Do voters care about Sanders’ radical pro-Marxist past?

Bernie Sanders gets castigated as an unelectable radical by conservatives. While hyperbolic at times, his past associations with socialists, or sympathizing with communist dictators, could hurt him in the general election.

“Sanders’ roots, as we all know, are in the radical left, and over the years he has said and done many things that are unexceptional in that milieu but will likely appear shocking to the uninitiated,” Michelle Goldberg wrote for Slate.

Some positions, like opposition to CIA meddling abroad, are defensible and could mesh with mainstream thought on foreign policy, along with Sanders’s goals of improving health care and higher education access. Sanders can also build support behind some of his rhetoric on progressive taxation, corporate influence, and the minimum wage if polls are to be believed.

Others won’t be so easy to hurdle for a Sanders general election campaign team. The social democracy of Scandinavia wasn’t the standard bearer for socialist and communist agitation during the Cold War, and Sanders past could haunt him.

Calls to nationalize large companies throughout the 1970s, support for Marxist Nicaraguan leader Daniel Ortega and the Sandinistas, and a naïve defense of Fidel Castro as late as 1985 could hurt him. Ignoring the political repression of communist Cuba, Sanders praised Castro’s accomplishments on universal health care and high literacy rates.

Joining the Young People’s Socialist League in college can be spun as youthful exuberance, an interest in the philosophy behind socialism rather than a true believing carrying the glorious banner of Stalinism. Not breaking from that past, however, well into the 1980s, gives the Republicans ample material. Traveling to the Soviet Union in 1988 and ignoring the abuses of the system, however, hurts him.

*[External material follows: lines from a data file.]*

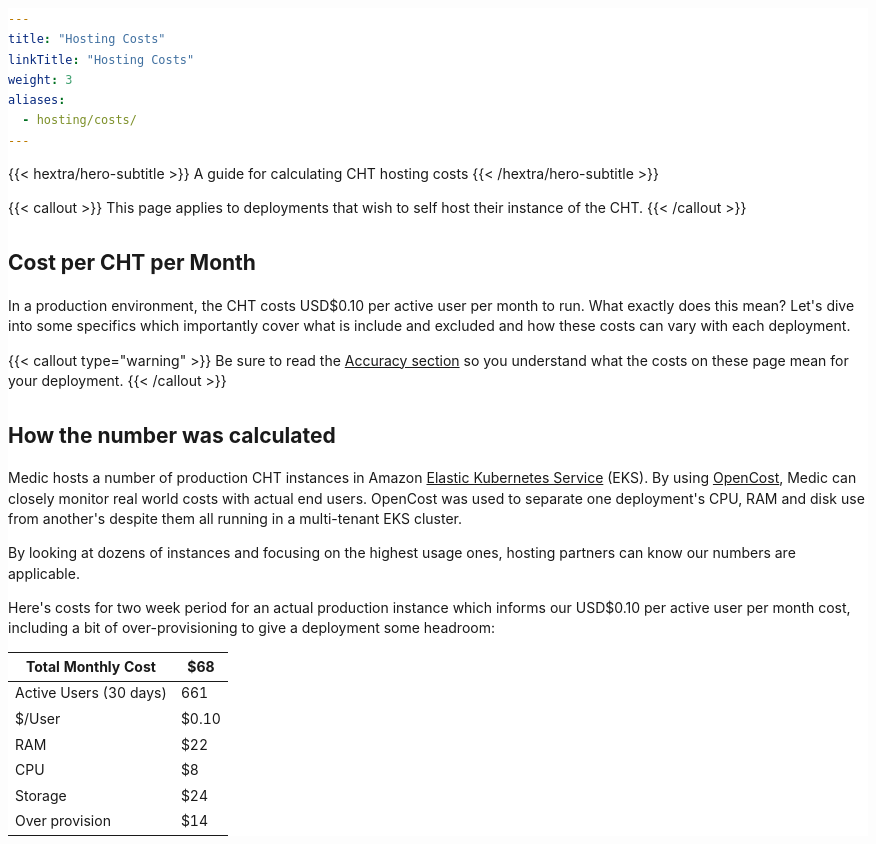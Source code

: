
 ```yaml
---
title: "Hosting Costs"
linkTitle: "Hosting Costs"
weight: 3
aliases:
  - hosting/costs/
---
```


{{< hextra/hero-subtitle >}}
  A guide for calculating CHT hosting costs
{{< /hextra/hero-subtitle >}}

{{< callout >}}
This page applies to deployments that wish to self host their instance of the CHT. {{< /callout >}}

## Cost per CHT per Month

In a production environment, the CHT costs USD$0.10 per active user per month to run.  What exactly does this mean? Let's dive into some specifics which importantly cover what is include and excluded and how these costs can vary with each deployment.

{{< callout type="warning" >}}
  Be sure to read the [Accuracy section](#accuracy) so you understand what the costs on these page mean for your deployment.
{{< /callout >}}

## How the number was calculated

Medic hosts a number of production CHT instances in Amazon [Elastic Kubernetes Service](https://aws.amazon.com/eks/) (EKS). By using [OpenCost](https://www.opencost.io/), Medic can closely monitor real world costs with actual end users. OpenCost was used to separate one deployment's CPU, RAM and disk use from another's despite them all running in a multi-tenant EKS cluster.

By looking at dozens of instances and focusing on the highest usage ones, hosting partners can know our numbers are applicable.  

Here's costs for two week period for an actual production instance which informs our USD$0.10 per active user per month cost, including a bit of over-provisioning to give a deployment some headroom:

| Total Monthly Cost     | $68    | 
|------------------------|--------| 
| Active Users (30 days) | 661    | 
| $/User                 | $0.10  | 
| RAM                    | $22    |  
| CPU                    | $8     |  
| Storage                | $24    |
| Over provision         | $14    |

Maybe not, though. Vermont isn’t the average state, but Sanders has been successful in re-election campaigns for decades now. The Cold War ended almost 30 years ago. Voters concerned about the economy and health care could overlook that radical past and point to his recent record as proof of his integrity. The average voter doesn’t pay much attention to elections; they could ignore Sanders’s past.

Besides, it’s not like Sanders is the first politician to come from a radical background. With the rise of Sanders and Donald Trump, voters have rejected the technocratic order that has been in power across party lines. A radical socialist who responds to the electorate’s concerns might not be the worst option for the disaffected.